There are indications that Nigerians may soon experience fuel scarcity as marketers are currently experiencing delay in accessing the product at the depot.
There had been anxiety in recent days from Nigerians as to whether the Federal Government will increase the price of petrol due to the continued increase in global oil prices which peaked at $60.21 per barrel on Monday.
The pump price of petrol had been increasing since June last year due to the deregulation of the sector by the Federal Government.
The price of petrol rose from N121.50 to N123.50 per litre in June, then N143.80 in July, N150 in August, N158 in September and then N163 in November.
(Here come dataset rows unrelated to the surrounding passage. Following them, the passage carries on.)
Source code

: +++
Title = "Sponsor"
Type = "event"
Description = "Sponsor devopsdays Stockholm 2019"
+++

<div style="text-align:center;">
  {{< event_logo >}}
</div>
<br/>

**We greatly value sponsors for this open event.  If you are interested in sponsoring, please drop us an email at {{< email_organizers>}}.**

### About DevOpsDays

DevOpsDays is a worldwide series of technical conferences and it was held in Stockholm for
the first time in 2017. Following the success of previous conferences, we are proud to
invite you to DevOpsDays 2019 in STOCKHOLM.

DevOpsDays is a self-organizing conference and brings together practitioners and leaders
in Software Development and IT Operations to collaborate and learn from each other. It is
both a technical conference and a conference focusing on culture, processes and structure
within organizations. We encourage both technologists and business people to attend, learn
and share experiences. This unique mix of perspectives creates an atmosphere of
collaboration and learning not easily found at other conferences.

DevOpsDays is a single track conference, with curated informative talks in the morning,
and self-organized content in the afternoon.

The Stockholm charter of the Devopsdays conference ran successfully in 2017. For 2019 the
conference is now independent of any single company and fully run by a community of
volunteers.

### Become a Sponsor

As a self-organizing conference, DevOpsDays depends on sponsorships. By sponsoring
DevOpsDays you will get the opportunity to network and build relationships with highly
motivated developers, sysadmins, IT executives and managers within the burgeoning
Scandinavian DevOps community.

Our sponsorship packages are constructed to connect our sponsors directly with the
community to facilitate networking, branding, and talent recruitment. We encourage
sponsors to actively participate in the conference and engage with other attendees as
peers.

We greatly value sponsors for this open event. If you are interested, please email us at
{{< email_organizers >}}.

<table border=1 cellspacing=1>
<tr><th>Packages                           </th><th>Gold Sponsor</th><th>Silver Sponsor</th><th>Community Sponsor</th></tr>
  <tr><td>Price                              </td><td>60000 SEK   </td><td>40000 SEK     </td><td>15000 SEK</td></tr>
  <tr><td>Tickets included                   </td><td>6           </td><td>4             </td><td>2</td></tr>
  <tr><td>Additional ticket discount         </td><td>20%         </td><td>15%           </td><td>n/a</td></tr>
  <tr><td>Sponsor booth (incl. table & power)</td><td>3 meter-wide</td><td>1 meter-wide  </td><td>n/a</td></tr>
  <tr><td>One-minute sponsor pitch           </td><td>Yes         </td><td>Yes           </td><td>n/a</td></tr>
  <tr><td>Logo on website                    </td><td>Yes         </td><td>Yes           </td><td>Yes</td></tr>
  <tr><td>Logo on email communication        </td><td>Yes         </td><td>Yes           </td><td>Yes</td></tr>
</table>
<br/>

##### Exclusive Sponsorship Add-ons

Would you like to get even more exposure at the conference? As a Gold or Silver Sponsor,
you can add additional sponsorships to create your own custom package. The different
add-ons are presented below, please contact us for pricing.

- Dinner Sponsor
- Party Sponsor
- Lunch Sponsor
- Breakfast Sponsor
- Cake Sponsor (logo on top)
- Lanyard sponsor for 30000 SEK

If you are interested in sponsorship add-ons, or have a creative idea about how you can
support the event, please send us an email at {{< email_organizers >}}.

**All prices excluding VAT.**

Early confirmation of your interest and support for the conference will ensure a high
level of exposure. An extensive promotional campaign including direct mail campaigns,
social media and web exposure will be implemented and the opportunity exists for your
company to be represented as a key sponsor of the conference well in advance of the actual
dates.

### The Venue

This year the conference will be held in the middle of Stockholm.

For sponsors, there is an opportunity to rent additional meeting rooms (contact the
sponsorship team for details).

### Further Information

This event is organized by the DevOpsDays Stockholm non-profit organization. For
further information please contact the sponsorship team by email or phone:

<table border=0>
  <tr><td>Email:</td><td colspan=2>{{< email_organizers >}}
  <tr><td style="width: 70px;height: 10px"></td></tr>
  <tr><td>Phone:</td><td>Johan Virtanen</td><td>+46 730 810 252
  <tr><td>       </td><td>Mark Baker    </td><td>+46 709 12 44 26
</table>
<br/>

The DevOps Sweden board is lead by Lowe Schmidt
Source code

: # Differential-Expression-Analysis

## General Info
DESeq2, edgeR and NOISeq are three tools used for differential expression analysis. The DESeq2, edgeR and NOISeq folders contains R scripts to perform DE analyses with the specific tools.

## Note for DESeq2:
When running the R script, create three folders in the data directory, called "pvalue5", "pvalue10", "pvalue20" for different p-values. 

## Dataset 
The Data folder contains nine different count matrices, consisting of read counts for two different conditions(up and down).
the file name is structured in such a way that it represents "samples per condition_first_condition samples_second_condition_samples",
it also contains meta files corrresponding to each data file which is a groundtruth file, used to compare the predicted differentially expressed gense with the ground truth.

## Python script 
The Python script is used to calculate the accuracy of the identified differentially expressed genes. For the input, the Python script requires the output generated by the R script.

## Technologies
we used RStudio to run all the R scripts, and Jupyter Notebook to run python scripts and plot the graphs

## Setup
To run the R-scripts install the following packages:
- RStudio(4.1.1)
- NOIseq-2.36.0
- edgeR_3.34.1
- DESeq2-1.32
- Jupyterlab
The pump price of petrol has however remained unchanged since November 2020, despite the continued rise in global crude oil price.
This had fuelled speculations that the Federal Government might soon announce a further hike in the price of petrol.
But in a chat with THE WHISTLER, the Vice National Chairman of the Independent Petroleum Marketers Association of Nigeria, Abubakar Maigandi said that there has not been any change in the price at which petrol is sold in Nigeria, despite the increase in price of global crude oil.
He explained that marketers are currently going through hard times in getting the product.
He said, “The product is a bit scarce currently, so we cannot really tell what to expect in terms of the pricing.
“Most of our trucks have been at the depot for some days now but we have not been able to get petrol to buy.”
The Nigerian National Petroleum Corporation has been the sole importer of petrol, as private marketers have continued to lament that inability to access foreign exchange at the official rates has affected their ability to import petrol.
Maigandi, however, said that increase in petrol price will be inevitable if the government sticks to its deregulation of the downstream sector.
He explained that there is no way the price would remain same or be reduced with a global crude oil price of over $60 per barrel.
“If really the government says it has deregulated the sector, then there will be increase in fuel price as the global crude is now over $60 per barrel. But we still do not know if the government is subsidising it in any way,” he added.
The Minister of State for Petroleum Resources, Timipre Sylva, had said in September 2020, that the Federal Government is no longer in business of fixing the price of petrol, stating that market forces and crude oil price would determine the cost of the product following the deregulation of the sector.